## About this task
Which lines run from the one containing "# Introduction" to the end of the material below? Retype exactly those, both ends included, and nothing else.

───

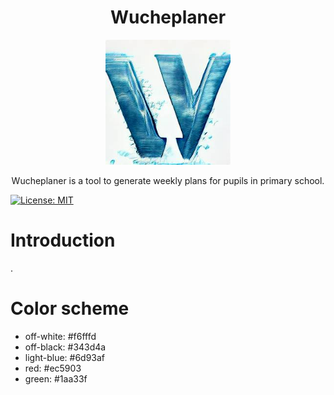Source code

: <div align="center">
  <h1>Wucheplaner</h1>
  <img src="./images/wucheplaner_logo_1.png" width="200"/>
  <p>Wucheplaner is a tool to generate weekly plans for pupils in primary school.</p>
</div>

[![License: MIT](https://img.shields.io/badge/License-MIT-blue.svg)](https://opensource.org/licenses/MIT)

# Introduction

.

# Color scheme

* off-white: #f6fffd
* off-black: #343d4a
* light-blue: #6d93af
* red: #ec5903
* green: #1aa33f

───

## Response
# Introduction

.

# Color scheme

* off-white: #f6fffd
* off-black: #343d4a
* light-blue: #6d93af
* red: #ec5903
* green: #1aa33f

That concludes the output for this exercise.